A ideia de autonomia privada surge na filosofia moderna através da máxima kantiana, a qual, um indivíduo é livre quando cria para si mesmo uma regra moral e a cumpre de maneira fidedigna. Apesar de ser oriundo de tempos imemoriais, posto que o assunto é debatido em textos bíblicos, na filosofia clássica e medieval.
Para Kant a autonomia está profundamente ligada à moralidade e os indivíduos são agentes autônomos possuidores de capacidade plena de decisão, ou seja, quando o indivíduo é dotado de capacidade racional de encontrar o “melhor caminho”, ele invariavelmente o seguirá, caso oposto, ele não seria dotado de autonomia por não possuir capacidade moral ou racional para, efetivamente, decidir por si. Este conceito aproxima-se muito do conceito platônico de moralidade onde, o indivíduo sábio sempre fará o bem.
O pensamento kantiano influenciou sobremaneira o pensamento jurídico do século XIX, pois a liberdade seria a essência de todo o direito privado daquele tempo, isto provavelmente, pelo rompimento com regimes totalitários e o desenvolvimento do pensamento democrático tal qual o conhecemos.
Apesar da influência do filósofo de Königsberg o direito em sua letra crua, não teve nas legislações criadas posteriormente o mesmo rigor autônomo que aparentemente seria o fruto óbvio deste processo de pensamento, dando lugar a uma reinterpretação do filósofo e uma guinada mais conservadora ou mais coletivista.
Um dos maiores problemas encontrados no pensamento kantiano é o entendimento que a autonomia individual está ligada a imperativos categóricos, onde em toda situação o mesmo seria aplicado, porém há uma diversidade heterônoma de vontades e interesses, tornando a liberdade de autonomia kantiana uma mera ideia filosófica inaplicável em situações práticas, logo na diversidade de metas a liberdade política torna a economia das autonomias algo impossível.
Sendo assim, a ideia rousseauniana de um contrato social composto pela união das metas e a ideia habermasiana de consenso como determinante do funcionamento da logística das autonomias torna-se mais viável que o ideário kantiano, onde o Direito é uma aplicação externa de uma lei moral.
Para Rousseau, há uma conexão entre autonomia dos cidadãos e autonomia pública, quase que criando em sentido lato sensu uma educação doméstica ampliada transformada em política pública, na qual há uma superposição do público sobre o privado.
Já Habermas, entende que deve haver uma conexão interna entre autonomia pública e autonomia privada construída através do consenso entre os entes constituintes da sociedade construída, posto que deve haver uma tensão moderada entre ambas autonomias e não a sobreposição plena de uma sobre a outra.
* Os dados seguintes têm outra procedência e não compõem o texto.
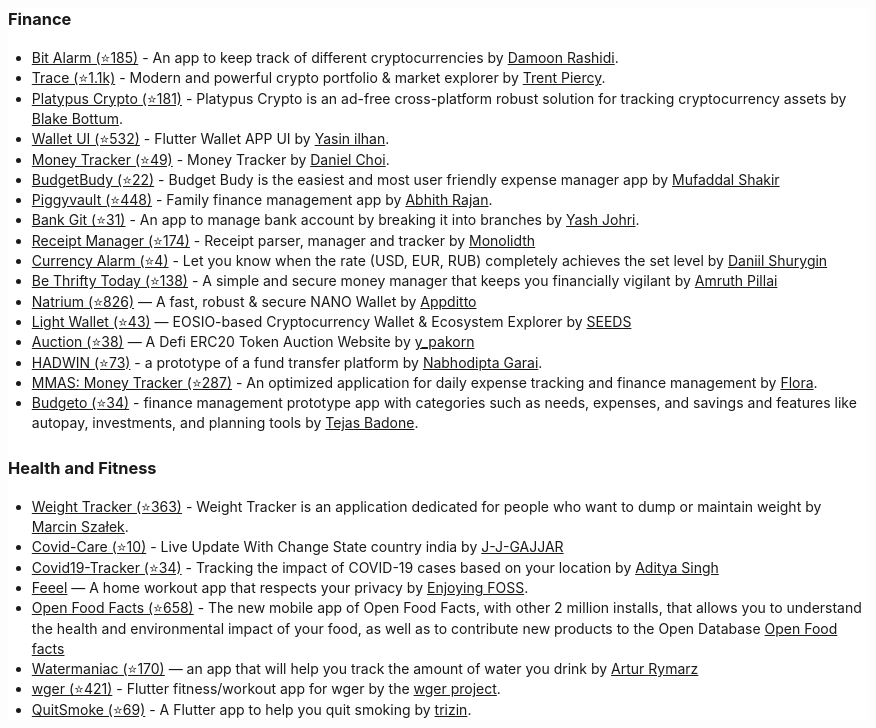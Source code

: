 ### Finance

*   [Bit Alarm (⭐185)](https://github.com/damoonrashidi/bitalarm) - An app to keep track of different cryptocurrencies by [Damoon Rashidi](https://github.com/damoonrashidi).
*   [Trace (⭐1.1k)](https://github.com/trentpiercy/trace) - Modern and powerful crypto portfolio & market explorer by [Trent Piercy](https://github.com/trentpiercy).
*   [Platypus Crypto (⭐181)](https://github.com/Blakexx/CryptoTracker) - Platypus Crypto is an ad-free cross-platform robust solution for tracking cryptocurrency assets by [Blake Bottum](https://github.com/Blakexx).
*   [Wallet UI (⭐532)](https://github.com/kalismeras61/flutter_wallet_ui) - Flutter Wallet APP UI by [Yasin ilhan](https://github.com/kalismeras61).
*   [Money Tracker (⭐49)](https://github.com/jerichoi224/MoneyTracker) - Money Tracker by [Daniel Choi](https://github.com/jerichoi224).
*   [BudgetBudy (⭐22)](https://github.com/Mufaddal5253110/BudgetBudy) - Budget Budy is the easiest and most user friendly expense manager app by [Mufaddal Shakir](https://github.com/Mufaddal5253110)
*   [Piggyvault (⭐448)](https://github.com/piggyvault/piggyvault) - Family finance management app by [Abhith Rajan](https://www.abhith.net).
*   [Bank Git (⭐31)](https://github.com/yash1200/bank_management) - An app to manage bank account by breaking it into branches by [Yash Johri](https://github.com/yash1200).
*   [Receipt Manager (⭐174)](https://github.com/ReceiptManager/Application)  - Receipt parser, manager and tracker by [Monolidth](https://github.com/monolidth)
*   [Currency Alarm (⭐4)](https://github.com/shurygindv/currency-alarm) - Let you know when the rate (USD, EUR, RUB) completely achieves the set level by [Daniil Shurygin](https://github.com/shurygindv)
*   [Be Thrifty Today (⭐138)](https://github.com/AmruthPillai/BeThriftyToday) - A simple and secure money manager that keeps you financially vigilant by [Amruth Pillai](https://github.com/AmruthPillai)
*   [Natrium (⭐826)](https://github.com/appditto/natrium_wallet_flutter) — A fast, robust & secure NANO Wallet by [Appditto](https://github.com/appditto)
*   [Light Wallet (⭐43)](https://github.com/JoinSEEDS/seeds_light_wallet) — EOSIO-based Cryptocurrency Wallet & Ecosystem Explorer by [SEEDS](https://joinseeds.com)
*   [Auction (⭐38)](https://github.com/y-pakorn/flutter_web3_auction) — A Defi ERC20 Token Auction Website by [y\_pakorn](https://github.com/y-pakorn)
*   [HADWIN (⭐73)](https://github.com/brownboycodes/HADWIN) - a prototype of a fund transfer platform by [Nabhodipta Garai](https://github.com/brownboycodes).
*   [MMAS: Money Tracker (⭐287)](https://github.com/floranguyen0/mmas-money-tracker) - An optimized application for daily expense tracking and finance management by [Flora](https://github.com/floranguyen0).
*   [Budgeto (⭐34)](https://github.com/tejasbadone/budgeto) - finance management prototype app with categories such as needs, expenses, and savings and features like autopay, investments, and planning tools by [Tejas Badone](https://github.com/tejasbadone).

### Health and Fitness

*   [Weight Tracker (⭐363)](https://github.com/MSzalek-Mobile/weight_tracker) - Weight Tracker is an application dedicated for people who want to dump or maintain weight by [Marcin Szałek](https://github.com/MarcinusX).
*   [Covid-Care (⭐10)](https://github.com/j-j-gajjar/covid-care) - Live Update With Change State country india by [J-J-GAJJAR](https://github.com/j-j-gajjar)
*   [Covid19-Tracker (⭐34)](https://github.com/adityanjr/covid19-tracker) - Tracking the impact of COVID-19 cases based on your location by [Aditya Singh](https://github.com/adityanjr)
*   [Feeel](https://gitlab.com/enjoyingfoss/feeel/) — A home workout app that respects your privacy by [Enjoying FOSS](https://gitlab.com/enjoyingfoss).
*   [Open Food Facts (⭐658)](https://github.com/openfoodfacts/smooth-app) - The new mobile app of Open Food Facts, with other 2 million installs, that allows you to understand the health and environmental impact of your food, as well as to contribute new products to the Open Database [Open Food facts](https://github.com/openfoodfacts/)
*   [Watermaniac (⭐170)](https://github.com/artrmz/watermaniac) — an app that will help you track the amount of water you drink by [Artur Rymarz](https://github.com/artrmz)
*   [wger (⭐421)](https://github.com/wger-project/flutter) - Flutter fitness/workout app for wger by the [wger project](https://github.com/wger-project).
*   [QuitSmoke (⭐69)](https://github.com/trizin/Quit-Smoke-App) - A Flutter app to help you quit smoking by [trizin](https://github.com/trizin).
Até mesmo porque o indivíduo se constrói no processo de socialização e construção da linguagem e não por simples afetações genéticas, logo é fundamental que se harmonizem interesses dentre os entes públicos e privados.
Para observar-se a aplicação deste debate na seara do Direito Contratual haverá de se observar alguns limites postos à autonomia individual que são instrumentais para a adequada compreensão, validade e possibilidade plena das normas deste instituto.
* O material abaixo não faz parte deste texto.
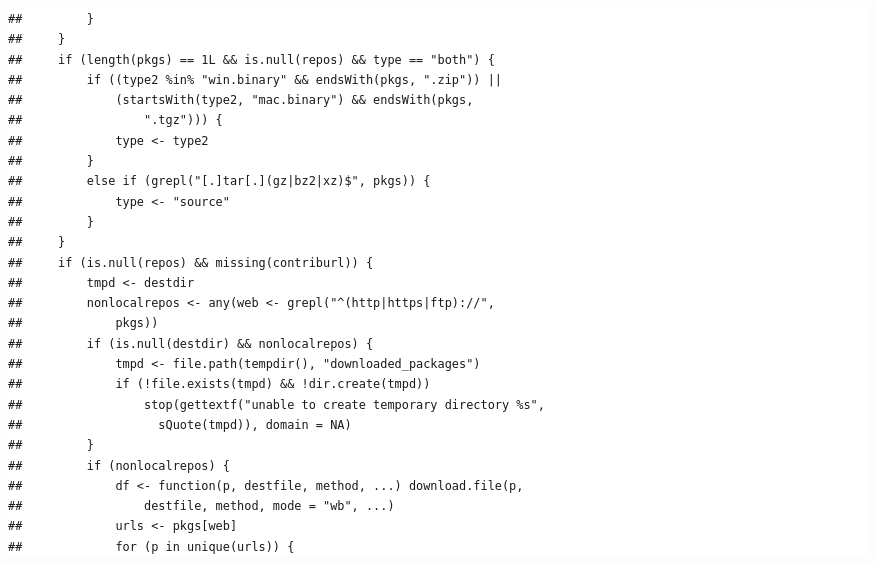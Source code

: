     ##         }
    ##     }
    ##     if (length(pkgs) == 1L && is.null(repos) && type == "both") {
    ##         if ((type2 %in% "win.binary" && endsWith(pkgs, ".zip")) || 
    ##             (startsWith(type2, "mac.binary") && endsWith(pkgs, 
    ##                 ".tgz"))) {
    ##             type <- type2
    ##         }
    ##         else if (grepl("[.]tar[.](gz|bz2|xz)$", pkgs)) {
    ##             type <- "source"
    ##         }
    ##     }
    ##     if (is.null(repos) && missing(contriburl)) {
    ##         tmpd <- destdir
    ##         nonlocalrepos <- any(web <- grepl("^(http|https|ftp)://", 
    ##             pkgs))
    ##         if (is.null(destdir) && nonlocalrepos) {
    ##             tmpd <- file.path(tempdir(), "downloaded_packages")
    ##             if (!file.exists(tmpd) && !dir.create(tmpd)) 
    ##                 stop(gettextf("unable to create temporary directory %s", 
    ##                   sQuote(tmpd)), domain = NA)
    ##         }
    ##         if (nonlocalrepos) {
    ##             df <- function(p, destfile, method, ...) download.file(p, 
    ##                 destfile, method, mode = "wb", ...)
    ##             urls <- pkgs[web]
    ##             for (p in unique(urls)) {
Apesar se constituírem como limites à liberdade e autonomia individuais, estes princípios, tendem a garantir efetivamente a liberdade dos entes, pois, salvo em contrário haverá sempre uma superposição em desfavor do hipossuficiente em questão.
O primeiro dos princípios é o dever geral de boa-fé, pois, “O dever geral de boa-fé traduz, inegavelmente, uma ideia de lealdade ou probidade que se pode relacionar, no plano dos negócios jurídicos, à pretensão de veracidade”. Logo, boa-fé tanto objetiva quanto subjetiva, servem como instrumento de manutenção da segurança contratual, pois sem ela os entes contratantes não podem ter nenhum alicerce que lhes permita contratar e ser contratado.
Outro ponto é o dever de informar, este princípio “surge como um dever de promover as condições necessárias ao entendimento mútuo ou à compreensão, sem a qual o consentimento ofertado não se pode considerar autônomo”.
Por fim, tem-se a noção de equilíbrio contratual à qual versa que dois entes que estabelecem entre si uma relação jurídica devem ter condições de arcar com todos os ônus e bônus relacionados com o contrato firmado. Ou seja, os entes autônomos em questão têm de possuir a plenitude de possibilidades de cumprimento material e formal das relações contratuais firmadas, independente da espécie de contrato e a forma contratada.
Conclui-se esta resenha entendendo que o debate sobre os limites da autonomia individual ainda está em aberto e ainda precisa se desenvolver e as conclusões sobre este assunto ainda estão longe de um ponto final, porém na esfera dos contratos os limites já foram traçados.